PaanLuel Wël Media Ltd – South Sudan

"We the willing, led by the unknowing, are doing the impossible for the ungrateful. We have done so much, with so little, for so long, we are now qualified to do anything, with nothing" By Konstantin Josef Jireček, a Czech historian, diplomat and slavist.

Dancing in the streets of Juba, hoping liberators don’t turn into oppressors

4 min read

By FREDERICK GOLOOBA-MUTEBI , East African Newspaper (Uganda)

Late last week I heard a self-confessed pan-Africanist mourn the break-up of Old Sudan. It was, the old romantic said, against the spirit of pan-Africanism.

I found his moaning more than a little amusing. It is not the sort of conversation the vast majority of South Sudanese would have had time for at that particular moment as they sang, blew whistles and horns, and danced in the streets of their capital, Juba, and held parties in all the parts of the world where they are to be found.

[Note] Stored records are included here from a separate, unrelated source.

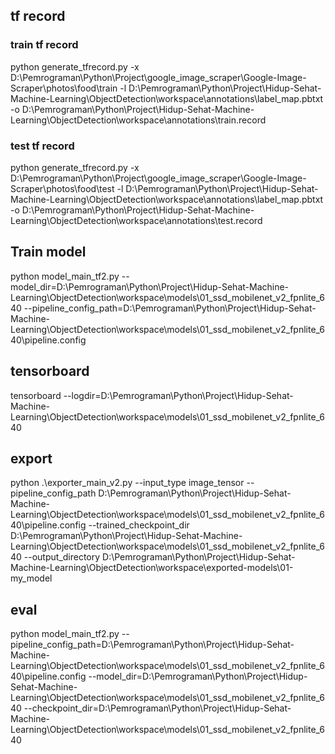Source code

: ## tf record

### train tf record
python generate_tfrecord.py -x D:\Pemrograman\Python\Project\google_image_scraper\Google-Image-Scraper\photos\food\train -l D:\Pemrograman\Python\Project\Hidup-Sehat-Machine-Learning\ObjectDetection\workspace\annotations\label_map.pbtxt -o D:\Pemrograman\Python\Project\Hidup-Sehat-Machine-Learning\ObjectDetection\workspace\annotations\train.record

### test tf record
python generate_tfrecord.py -x D:\Pemrograman\Python\Project\google_image_scraper\Google-Image-Scraper\photos\food\test -l D:\Pemrograman\Python\Project\Hidup-Sehat-Machine-Learning\ObjectDetection\workspace\annotations\label_map.pbtxt -o D:\Pemrograman\Python\Project\Hidup-Sehat-Machine-Learning\ObjectDetection\workspace\annotations\test.record

## Train model

python model_main_tf2.py --model_dir=D:\Pemrograman\Python\Project\Hidup-Sehat-Machine-Learning\ObjectDetection\workspace\models\01_ssd_mobilenet_v2_fpnlite_640 --pipeline_config_path=D:\Pemrograman\Python\Project\Hidup-Sehat-Machine-Learning\ObjectDetection\workspace\models\01_ssd_mobilenet_v2_fpnlite_640\pipeline.config

## tensorboard
tensorboard --logdir=D:\Pemrograman\Python\Project\Hidup-Sehat-Machine-Learning\ObjectDetection\workspace\models\01_ssd_mobilenet_v2_fpnlite_640

## export
python .\exporter_main_v2.py --input_type image_tensor --pipeline_config_path D:\Pemrograman\Python\Project\Hidup-Sehat-Machine-Learning\ObjectDetection\workspace\models\01_ssd_mobilenet_v2_fpnlite_640\pipeline.config --trained_checkpoint_dir D:\Pemrograman\Python\Project\Hidup-Sehat-Machine-Learning\ObjectDetection\workspace\models\01_ssd_mobilenet_v2_fpnlite_640 --output_directory D:\Pemrograman\Python\Project\Hidup-Sehat-Machine-Learning\ObjectDetection\workspace\exported-models\01-my_model

## eval
python model_main_tf2.py --pipeline_config_path=D:\Pemrograman\Python\Project\Hidup-Sehat-Machine-Learning\ObjectDetection\workspace\models\01_ssd_mobilenet_v2_fpnlite_640\pipeline.config --model_dir=D:\Pemrograman\Python\Project\Hidup-Sehat-Machine-Learning\ObjectDetection\workspace\models\01_ssd_mobilenet_v2_fpnlite_640 --checkpoint_dir=D:\Pemrograman\Python\Project\Hidup-Sehat-Machine-Learning\ObjectDetection\workspace\models\01_ssd_mobilenet_v2_fpnlite_640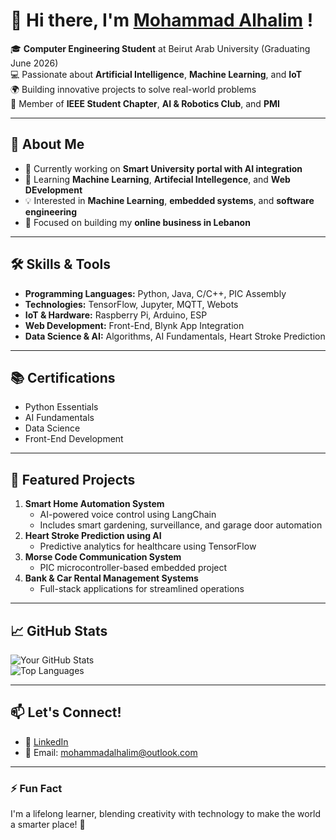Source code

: # 👋 Hi there, I'm [Mohammad Alhalim](https://github.com/MohammadAlHalim) !

🎓 **Computer Engineering Student** at Beirut Arab University (Graduating June 2026)  
💻 Passionate about **Artificial Intelligence**, **Machine Learning**, and **IoT**  
🌍 Building innovative projects to solve real-world problems  
🌟 Member of **IEEE Student Chapter**, **AI & Robotics Club**, and **PMI**  

---

## 🚀 About Me
- 🔭 Currently working on **Smart University portal with AI integration**  
- 🌱 Learning **Machine Learning**, **Artifecial Intellegence**, and **Web DEvelopment**
- 💡 Interested in **Machine Learning**, **embedded systems**, and **software engineering**  
- 🎯 Focused on building my **online business in Lebanon**  

---

## 🛠️ Skills & Tools
- **Programming Languages:** Python, Java, C/C++, PIC Assembly  
- **Technologies:** TensorFlow, Jupyter, MQTT, Webots  
- **IoT & Hardware:** Raspberry Pi, Arduino, ESP  
- **Web Development:** Front-End, Blynk App Integration  
- **Data Science & AI:** Algorithms, AI Fundamentals, Heart Stroke Prediction  

---

## 📚 Certifications
- Python Essentials  
- AI Fundamentals  
- Data Science  
- Front-End Development  

---

## 🌟 Featured Projects
1. **Smart Home Automation System**
   - AI-powered voice control using LangChain  
   - Includes smart gardening, surveillance, and garage door automation  
2. **Heart Stroke Prediction using AI**
   - Predictive analytics for healthcare using TensorFlow  
3. **Morse Code Communication System**
   - PIC microcontroller-based embedded project  
4. **Bank & Car Rental Management Systems**
   - Full-stack applications for streamlined operations  

---

## 📈 GitHub Stats
![Your GitHub Stats](https://github-readme-stats.vercel.app/api?username=mohammadalhalim&show_icons=true&theme=radical)  
![Top Languages](https://github-readme-stats.vercel.app/api/top-langs/?username=mohammadalhalim&layout=compact&theme=radical)  

---

## 📫 Let's Connect!
- 💼 [LinkedIn](https://www.linkedin.com/in/mohammad-alhalim/) 
- 📧 Email: mohammadalhalim@outlook.com 

---

### ⚡ Fun Fact
I'm a lifelong learner, blending creativity with technology to make the world a smarter place! 🚀  
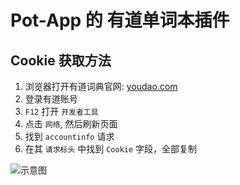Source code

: # Pot-App 的 有道单词本插件

## Cookie 获取方法

1. 浏览器打开有道词典官网: [youdao.com](https://www.youdao.com/)
2. 登录有道账号
3. `F12` 打开 `开发者工具`
4. 点击 `网络`, 然后刷新页面
5. 找到 `accountinfo` 请求
6. 在其 `请求标头` 中找到 `Cookie` 字段，全部复制

![示意图](./devtools.png)

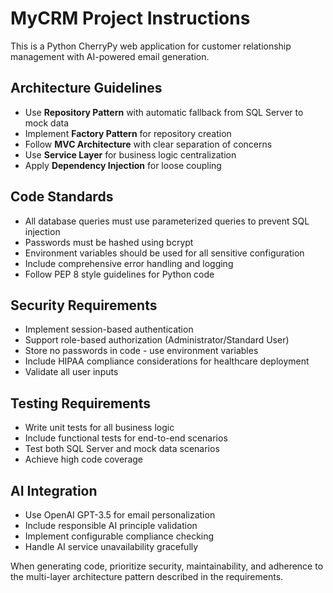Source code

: <!-- Use this file to provide workspace-specific custom instructions to Copilot. For more details, visit https://code.visualstudio.com/docs/copilot/copilot-customization#_use-a-githubcopilotinstructionsmd-file -->

# MyCRM Project Instructions

This is a Python CherryPy web application for customer relationship management with AI-powered email generation.

## Architecture Guidelines

- Use **Repository Pattern** with automatic fallback from SQL Server to mock data
- Implement **Factory Pattern** for repository creation
- Follow **MVC Architecture** with clear separation of concerns
- Use **Service Layer** for business logic centralization
- Apply **Dependency Injection** for loose coupling

## Code Standards

- All database queries must use parameterized queries to prevent SQL injection
- Passwords must be hashed using bcrypt
- Environment variables should be used for all sensitive configuration
- Include comprehensive error handling and logging
- Follow PEP 8 style guidelines for Python code

## Security Requirements

- Implement session-based authentication
- Support role-based authorization (Administrator/Standard User)
- Store no passwords in code - use environment variables
- Include HIPAA compliance considerations for healthcare deployment
- Validate all user inputs

## Testing Requirements

- Write unit tests for all business logic
- Include functional tests for end-to-end scenarios
- Test both SQL Server and mock data scenarios
- Achieve high code coverage

## AI Integration

- Use OpenAI GPT-3.5 for email personalization
- Include responsible AI principle validation
- Implement configurable compliance checking
- Handle AI service unavailability gracefully

When generating code, prioritize security, maintainability, and adherence to the multi-layer architecture pattern described in the requirements.
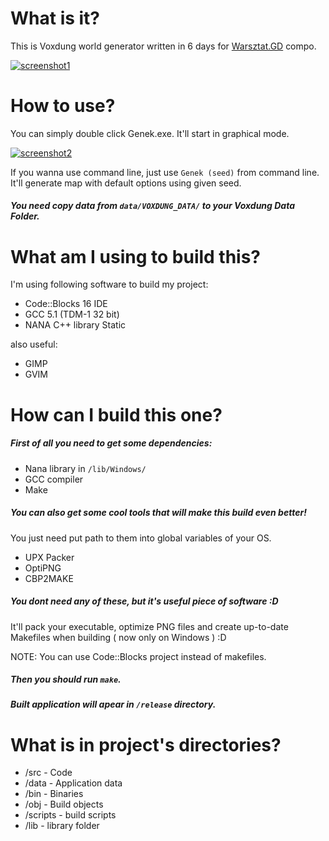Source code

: # What is it?

This is Voxdung world generator written in 6 days for [Warsztat.GD](http://warsztat.gd/) compo.

[![screenshot1](https://blog.pajadam.me/data/posts/genek/genek_1.PNG)](https://blog.pajadam.me/posts/Genek-Voxdung-world-generator/)

# How to use?

You can simply double click Genek.exe. It'll start in graphical mode.

[![screenshot2](https://blog.pajadam.me/data/posts/genek/genek_2.PNG)](https://blog.pajadam.me/posts/Genek-Voxdung-world-generator/)

If you wanna use command line, just use `Genek (seed)` from command line.
It'll generate map with default options using given seed.

##### You need copy data from `data/VOXDUNG_DATA/` to your Voxdung Data Folder.

# What am I using to build this?

I'm using following software to build my project:
- Code::Blocks 16 IDE
- GCC 5.1 (TDM-1 32 bit)
- NANA C++ library Static

also useful:
- GIMP
- GVIM

# How can I build this one?

##### First of all you need to get some dependencies:
- Nana library in `/lib/Windows/`
- GCC compiler
- Make

##### You can also get some cool tools that will make this build even better!
You just need put path to them into global variables of your OS.
- UPX Packer
- OptiPNG
- CBP2MAKE

##### You dont need any of these, but it's useful piece of software :D 
It'll pack your executable, optimize PNG files and create up-to-date Makefiles when building ( now only on Windows ) :D

NOTE: You can use Code::Blocks project instead of makefiles.

##### Then you should run `make`. 

##### Built application will apear in `/release` directory.

# What is in project's directories?

- /src     - Code
- /data    - Application data
- /bin     - Binaries
- /obj     - Build objects
- /scripts - build scripts
- /lib     - library folder

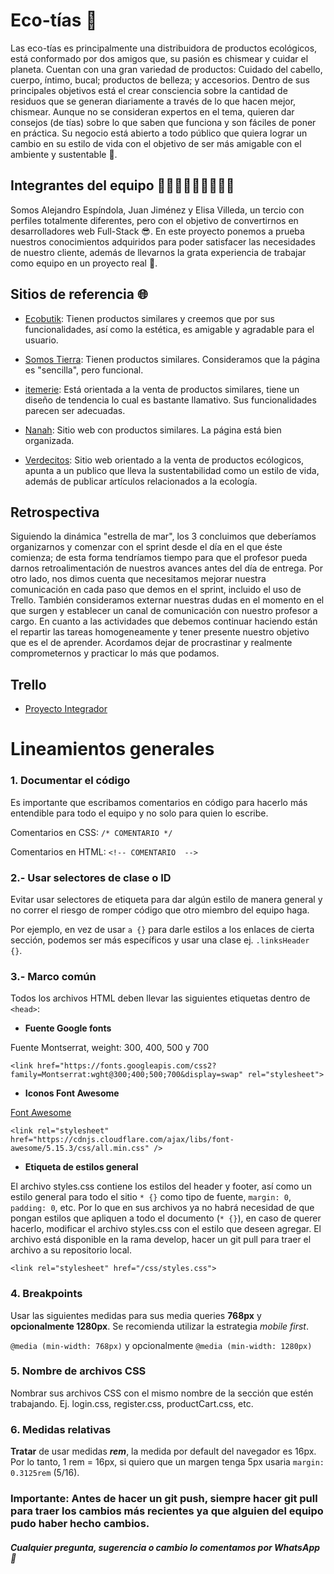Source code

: 
# Eco-tías 🌱
Las eco-tías es principalmente una distribuidora de productos ecológicos, está conformado por dos amigos que, su pasión es chismear y cuidar el planeta. Cuentan con una gran variedad de productos: Cuidado del cabello, cuerpo, íntimo, bucal; productos de belleza; y accesorios.
Dentro de sus principales objetivos está el crear consciencia sobre la cantidad de residuos que se generan diariamente a través de lo que hacen mejor, chismear.
Aunque no se consideran expertos en el tema, quieren dar consejos (de tías) sobre lo que saben que funciona y son fáciles de poner en práctica.
Su negocio está abierto a todo público que quiera lograr un cambio en su estilo de vida con el objetivo de ser más amigable con el ambiente y sustentable 🌳.

## Integrantes del equipo 👨🏼‍💻👨🏼‍💻👩🏼‍💻
Somos Alejandro Espíndola, Juan Jiménez y Elisa Villeda, un tercio con perfiles totalmente diferentes, pero con el objetivo de convertirnos en desarrolladores web Full-Stack 😎. En este proyecto ponemos a prueba nuestros conocimientos adquiridos para poder satisfacer las necesidades de nuestro cliente, además de llevarnos la grata experiencia de trabajar como equipo en un proyecto real 🤠.

## Sitios de referencia 🌐
- [Ecobutik](https://www.ecobutik.com/ "Ecobutik"): Tienen productos similares y creemos que por sus funcionalidades, así como la estética, es amigable y agradable para el usuario.

- [Somos Tierra](https://www.somostierra.com.mx/shop "Somos Tierra"): Tienen productos similares. Consideramos que la página es "sencilla", pero funcional.

- [itemerie](https://itemerie.com/ "itemerie"): Está orientada a la venta de productos similares, tiene un diseño de tendencia lo cual es bastante llamativo. Sus funcionalidades parecen ser adecuadas.

- [Nanah](https://nanah.mx/ "Nanah"): Sitio web con productos similares. La página está bien organizada.

- [Verdecitos](https://verdecitos.mx/ "Verdecitos"): Sitio web orientado a la venta de productos ecólogicos, apunta a un publico que lleva la sustentabilidad como un estilo de vida, además de publicar artículos relacionados a la ecología.

## Retrospectiva

Siguiendo la dinámica "estrella de mar", los 3 concluimos que deberíamos organizarnos y comenzar con el sprint desde el día en el que éste comienza; de esta forma tendríamos tiempo para que el profesor pueda darnos retroalimentación de nuestros avances antes del día de entrega. Por otro lado, nos dimos cuenta que necesitamos mejorar nuestra comunicación en cada paso que demos en el sprint, incluido el uso de Trello. También consideramos externar nuestras dudas en el momento en el que surgen y establecer un canal de comunicación con nuestro profesor a cargo. 
En cuanto a las actividades que debemos continuar haciendo están el repartir las tareas homogeneamente y tener presente nuestro objetivo que es el de aprender.
Acordamos dejar de procrastinar y realmente comprometernos y practicar lo más que podamos. 

## Trello

- [Proyecto Integrador](https://trello.com/b/s7m1O6XI/proyecto-integrador-e9/ "Proyecto Integrador")

# Lineamientos generales
### 1. Documentar el código
Es importante que escribamos comentarios en código para hacerlo más entendible para todo el equipo y no solo para quien lo escribe.

Comentarios en CSS: `/* COMENTARIO */`

Comentarios en HTML: `<!-- COMENTARIO  -->`

### 2.- Usar selectores de clase o ID
Evitar usar selectores de etiqueta para dar algún estilo de manera general y no correr el riesgo de romper código que otro miembro del equipo haga.

Por ejemplo, en vez de usar `a {}` para darle estilos a los enlaces de cierta sección, podemos ser más específicos y usar una clase ej. `.linksHeader {}`.

### 3.- Marco común

Todos los archivos HTML deben llevar las siguientes etiquetas dentro de `<head>`:

-  **Fuente Google fonts**

Fuente Montserrat, weight: 300, 400, 500 y 700

`<link href="https://fonts.googleapis.com/css2?family=Montserrat:wght@300;400;500;700&display=swap" rel="stylesheet">`

- **Iconos Font Awesome**

[Font Awesome](https://fontawesome.com)

`<link rel="stylesheet" href="https://cdnjs.cloudflare.com/ajax/libs/font-awesome/5.15.3/css/all.min.css" />`

- **Etiqueta de estilos general** 

El archivo styles.css contiene los estilos del header y footer, así como un estilo general para todo el sitio  `* {}` como tipo de fuente, `margin: 0`, `padding: 0`, etc. Por lo que en sus archivos ya no habrá necesidad de que pongan estilos que apliquen a todo el documento (`* {}`), en caso de querer hacerlo, modificar el archivo styles.css con el estilo que deseen agregar.
El archivo  está disponible en la rama develop, hacer un git pull para traer el archivo a su repositorio local.

`<link rel="stylesheet" href="/css/styles.css">`

### 4. Breakpoints
Usar las siguientes medidas para sus media queries **768px** y **opcionalmente 1280px**. Se recomienda utilizar la estrategia _mobile first_.

`@media (min-width: 768px)` y opcionalmente ``@media (min-width: 1280px)``

### 5. Nombre de archivos CSS
Nombrar sus archivos CSS con el mismo nombre de la sección que estén trabajando. Ej. login.css, register.css, productCart.css, etc.

### 6. Medidas relativas

**Tratar** de usar medidas **_rem_**, la medida por default del navegador es 16px. Por lo tanto, 1 rem = 16px, si quiero que un margen tenga 5px usaria `margin: 0.3125rem` (5/16).

### Importante: Antes de hacer un git push, siempre hacer git pull para traer los cambios más recientes ya que alguien del equipo pudo haber hecho cambios.

##### Cualquier pregunta, sugerencia o cambio lo comentamos por WhatsApp 🤠


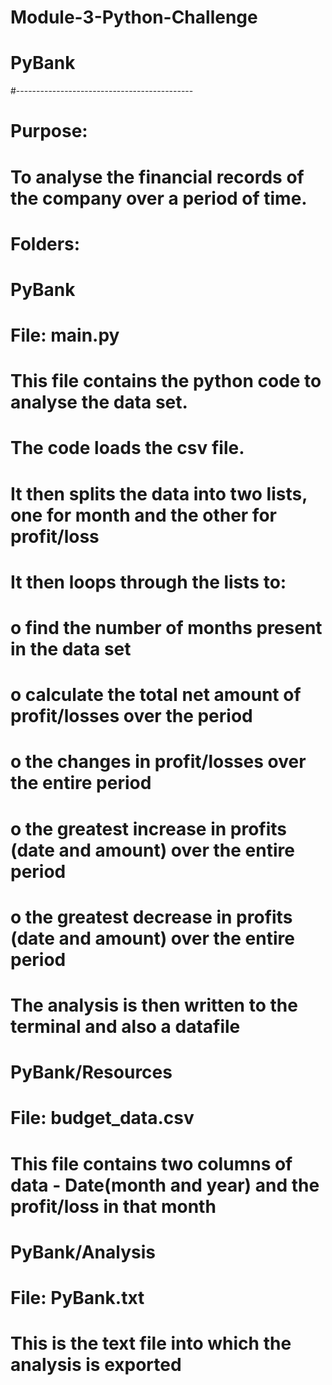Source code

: # Module-3-Python-Challenge

# PyBank
#--------------------------------------------

# Purpose:
#   To analyse the financial records of the company over a period of time. 

# Folders:
#
#       PyBank
#               File:   main.py
#                           This file contains the python code to analyse the data set. 
#                           The code loads the csv file.
#                           It then splits the data into two lists, one for month and the other for profit/loss
#                           It then loops through the lists to:
#                               o find the number of months present in the data set
#                               o calculate the total net amount of profit/losses over the period
#                               o the changes in profit/losses over the entire period
#                               o the greatest increase in profits (date and amount) over the entire period
#                               o the greatest decrease in profits (date and amount) over the entire period
#                           The analysis is then written to the terminal and also a datafile 
#
#       PyBank/Resources
#              File:    budget_data.csv
#                           This file contains two columns of data -  Date(month and year) and the profit/loss in that month
#
#       PyBank/Analysis
#               File:   PyBank.txt  
#                           This is the text file into which the analysis is exported
#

As for me, as far as I was concerned, the event had not come quickly enough. For one thing, it had created two countries that are likely to be more peaceful and stable as separate entities than they were as the “one nation” old-style pan-Africanists and the like pretended it was.

As the new country exploded into scenes of jubilation and as some of those who were doing the dancing made statements on radio about how good it was finally to be independent, a whiff of déjà vu swept over me.

I do not wish to be a kill-joy and spoil their fun or undermine their sense of achievement. However, the evolution of independent Africa from a collection of European colonies to a continent of self-determining states and the whispering already doing the rounds about how the SPLM has managed the South so far, do not provide rock-solid grounds for being unreservedly optimistic about the new country’s future.
All men and women of goodwill, especially in the Great Lakes neighbourhood, should wish the South Sudanese good luck as they embark on their journey of Independence. However, it is also prudent to be a little guarded.

Let’s face it: Independence for many Africans has, at least in some aspects of their lives, at times tasted as bad as, often worse, than colonial subjugation.

That is because there is a great difference between being oppressed by people who may be foreign or whom you may see as such and who would have acquired power without your consent, and suffering misrule by your own “brothers and sisters” who have come to power with your consent or connivance.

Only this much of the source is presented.